The only life Mae has ever known is on the island, living on the charity of the wealthy Prosper family who control the island’s magic and its spirits. Mae longs for magic of her own and to have a place among the Prosper family, where her best friend, Coco, will see her as an equal, and her crush, Miles, will finally see her.
But tonight is First Night, when the Prospers and their high-society friends celebrate the night Lord Prosper first harnessed the island’s magic and started producing aether – a magical fuel source that has revolutionized the world. With everyone returning to the island, Mae finally has the chance to go after what she’s always wanted.
When the spirits start inexplicably dying, Mae realizes that things aren’t what they seem. And Ivo, the reclusive, mysterious heir to the Prosper magic, may hold all the answers – including a secret about Mae’s past. As Mae and her friends unravel the mysteries of the island, and the Prospers’ magic, Mae starts to question the truth of what her world was built on.
In this YA fantasy, Samantha Cohoe wonderfully mixes magic and an atmospheric setting into a fantastically immersive world, with characters you won’t be able to forget.
Though I've said it before, The Tempest is my favorite Shakespeare work.. so it should come as no surprise that when I spotted a new retelling in 'Bright Ruined Things' by Samantha Cohoe.. I was quick to want to read it.
While the original story is rife with those signature dramatic swings, Cohoe managed to put me through the emotional wringer with her take on the classic. I found myself in tears at times I didn't expect to be, wondering how I got there.. and by the end my eyes were just an aching, swollen mess.

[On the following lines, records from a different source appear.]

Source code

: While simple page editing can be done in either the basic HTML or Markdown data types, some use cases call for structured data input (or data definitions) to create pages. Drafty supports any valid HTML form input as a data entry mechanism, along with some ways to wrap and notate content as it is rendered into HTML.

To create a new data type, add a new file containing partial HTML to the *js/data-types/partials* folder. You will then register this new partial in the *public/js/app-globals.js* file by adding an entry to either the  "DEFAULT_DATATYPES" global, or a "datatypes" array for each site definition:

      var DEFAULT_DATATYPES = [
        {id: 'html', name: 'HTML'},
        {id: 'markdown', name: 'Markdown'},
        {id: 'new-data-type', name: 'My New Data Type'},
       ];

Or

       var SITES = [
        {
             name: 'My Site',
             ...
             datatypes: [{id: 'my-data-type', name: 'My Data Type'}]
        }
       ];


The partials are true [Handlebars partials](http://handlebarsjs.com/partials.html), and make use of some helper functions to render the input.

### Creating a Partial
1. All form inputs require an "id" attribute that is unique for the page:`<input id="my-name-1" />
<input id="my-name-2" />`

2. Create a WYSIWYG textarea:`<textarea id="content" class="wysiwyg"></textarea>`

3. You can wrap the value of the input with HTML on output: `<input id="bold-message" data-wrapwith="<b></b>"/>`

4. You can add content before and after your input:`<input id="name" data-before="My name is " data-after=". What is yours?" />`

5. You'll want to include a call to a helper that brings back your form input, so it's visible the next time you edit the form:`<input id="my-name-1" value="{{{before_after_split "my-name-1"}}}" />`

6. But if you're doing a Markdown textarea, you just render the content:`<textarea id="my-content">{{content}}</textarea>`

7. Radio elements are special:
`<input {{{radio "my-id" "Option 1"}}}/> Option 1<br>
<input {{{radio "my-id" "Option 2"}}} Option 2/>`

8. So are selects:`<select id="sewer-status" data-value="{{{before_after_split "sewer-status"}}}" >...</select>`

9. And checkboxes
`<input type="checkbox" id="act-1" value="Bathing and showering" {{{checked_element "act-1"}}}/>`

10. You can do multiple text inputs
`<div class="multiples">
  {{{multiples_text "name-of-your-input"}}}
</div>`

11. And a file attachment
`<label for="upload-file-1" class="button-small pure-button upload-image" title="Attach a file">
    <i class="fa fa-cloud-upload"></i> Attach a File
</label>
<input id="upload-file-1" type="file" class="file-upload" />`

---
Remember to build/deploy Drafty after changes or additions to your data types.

Cohoe does a beautiful job of developing the reader's feelings toward her characters, both for better and worse. The relationships amongst the family and our protagonist.. Mae Wilson.. are all extremely complicated. Each character is richly layered in their own right and while we're learning about them, many of them are still learning about themselves as well.
There's no stated era, but somehow the story feels like it takes place in the Forties. Everything centered around the family has a glamorous sheen to it, in no small part I'm sure due to the abundance of Prosper wealth.. with anything beyond them seeming to be just a distant echo in the background.
I really enjoyed Mae and her struggle to carve out a better place for herself. She's a likable character even when she's self-pitying a bit and I wanted to cheer her on. Likewise, I love the depth reverberating within Ivo, Miles, and Coco. Almost no one is really what they seem to be and their truth is so much more interesting than their image.
The themes of betrayal were harnessed expertly, the magical elements were creative and distinctively rendered in the mind's eye of the reader, and there is such a feeling of loss that just builds throughout the story. There are lessons here to be learned.. perhaps about right and wrong, the many shades of unkindness, and most definitely about the pain of hindsight.
Sitting here now in the silent aftermath of this read, I am deeply moved by all of them. It's a beautiful book and I'd highly recommend it for anyone who might enjoy the story of power.. in its many forms.. that comes at a cost. If you enjoyed The Chosen and the Beautiful, These Violent Delights, or Where Dreams Descend.. this is probably the one for you.